If you use Birds Choice hummingbird nectar, you do not need to boil it because it is a fine 100% sucrose and will dissolve by shaking or stirring. Refrigerate any extra nectar. Keep the nectar fresh in the feeders. In hot weather, change every 3 days. Birds Choice also sells Fresh Nectar Defender which you mix with your nectar to protect the nectar for weeks while providing a micronutrient that is essential for the natural health of hummingbirds. By using this, you don't have to discard your nectar or change it often.

How to Attract

Besides offering fresh nectar, provide flowers and plants where the hummingbirds will find natural nectar. Some of the plants that help attract hummers are trumpet creeper vines, impatiens, morning glories, salvia, columbine, phlox, hardy fuchsia, canna lilies, coralbells, day lilies and cardinal flowers. By planting a variety, there should always be some in full bloom while others are done and regrouping for the next blossoming. It also will give you a nice splash of color by mixing several different varieties in the same bed.

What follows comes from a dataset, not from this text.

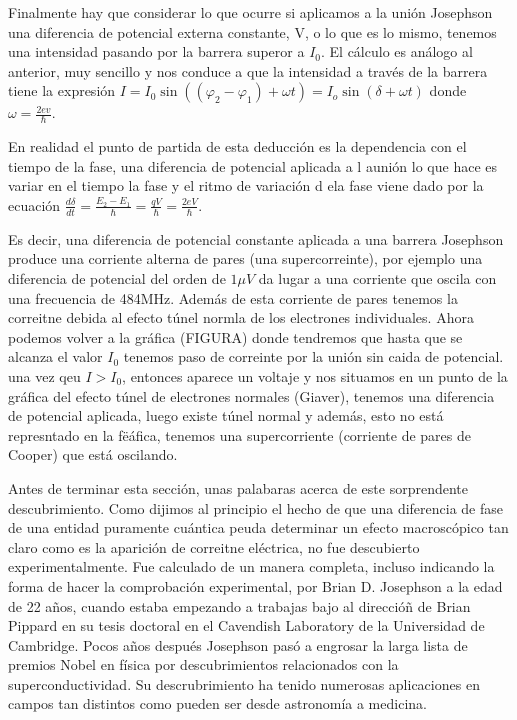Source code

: Finalmente hay que considerar lo que ocurre si aplicamos a la unión Josephson una diferencia de potencial externa constante, V, o lo que es lo mismo, tenemos una intensidad pasando por la barrera superor a $I_0$. El cálculo es análogo al anterior, muy sencillo y nos conduce a que la intensidad a través de la barrera tiene la expresión $I = I_0 \sin( (\varphi_2 - \varphi_1) + \omega t) = I_o \sin(\delta + \omega t)$ donde $\omega = \frac{2 ev}{\hbar}$.

En realidad el punto de partida de esta deducción es la dependencia con el tiempo de la fase, una diferencia de potencial aplicada a l aunión lo que hace es variar en el tiempo la fase y el ritmo de variación d ela fase viene dado por la ecuación $\frac{d \delta}{d t} = \frac{E_2 - E_1}{\hbar} = \frac{qV}{\hbar} = \frac{2 eV}{\hbar}$.

Es decir, una diferencia de potencial constante aplicada a una barrera Josephson produce una corriente alterna de pares (una supercorreinte), por ejemplo una diferencia de potencial del orden de $1 \mu V$ da lugar a una corriente que oscila con una frecuencia de 484MHz. Además de esta corriente de pares tenemos la correitne debida al efecto túnel normla de los electrones individuales. Ahora podemos volver a la gráfica (FIGURA) donde tendremos que hasta que se alcanza el valor $I_0$ tenemos paso de correinte por la unión sin caida de potencial. una vez qeu $I > I_0$, entonces aparece un voltaje y nos situamos en un punto de la gráfica del efecto túnel de electrones normales (Giaver), tenemos una diferencia de potencial aplicada, luego existe túnel normal y además, esto no está represntado en la fëáfica, tenemos una supercorriente (corriente de pares de Cooper) que está oscilando.

Antes de terminar esta sección, unas palabaras acerca de este sorprendente descubrimiento. Como dijimos al principio el hecho de que una diferencia de fase de una entidad puramente cuántica peuda determinar un efecto macroscópico tan claro como es la aparición de correitne eléctrica, no fue descubierto experimentalmente. Fue calculado de un manera completa, incluso indicando la forma de hacer la comprobación experimental, por Brian D. Josephson a la edad de 22 años, cuando estaba empezando a trabajas bajo al direccióñ de Brian Pippard en su tesis doctoral en el Cavendish Laboratory de la Universidad de Cambridge. Pocos años después Josephson pasó a engrosar la larga lista de premios Nobel en física por descubrimientos relacionados con la superconductividad. Su descrubrimiento ha tenido numerosas aplicaciones en campos tan distintos como pueden ser desde astronomía a medicina.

Hummingbirds are also attracted to a fine mist of water, so by providing a mister and putting it on a timer, you can train them to know when it is time for them to have a refreshing shower, especially on extremely hot days. A mister can be placed in a bird bath or attached to a tree or shrub misting on the foliage. It is fun to watch the hummingbirds frolicking in the mist. Birds Choice has a variety of misters available.

Migratory Patterns

There are some varieties of hummingbirds that are only found on the Pacific coast region. Some are in those areas all year round. But many, like the Ruby-throated hummingbirds, the only widespread hummer in the East, winters in Mexico and Central America. They go there because of the warmth and know there will be an unlimited supply of insects and nectar. To get there from their North American breeding grounds they embark on a long, nonstop flight across the Gulf of Mexico. They bulk up before venturing on this long and tiring journey, sometimes doubling their weight. So keep your feeders full late into the fall if you are in an area where the hummingbirds only visit during the warmer months.

Hummingbird Facts

  • Hummingbirds are very acrobatic. They can fly forward, sideways, upside-down and backwards. They can also hover in mid-air.
  • A hummingbird's favorite color is red and they are attracted to red.
  • Hummingbirds have very weak feet and can barely walk. They prefer to fly and like to perch.
  • A hummingbird can fly an average of 25 - 30 miles per hour and can dive up to 60 miles per hour.
  • Hummingbirds are the tiniest birds in the world and take 250 breaths per minute at rest. Their heart beats up to 1,260 times per minute.
  • Hummingbirds average life span is 5 years.
  • When nesting, the female hummingbirds lay 2 eggs about the size of a navy bean.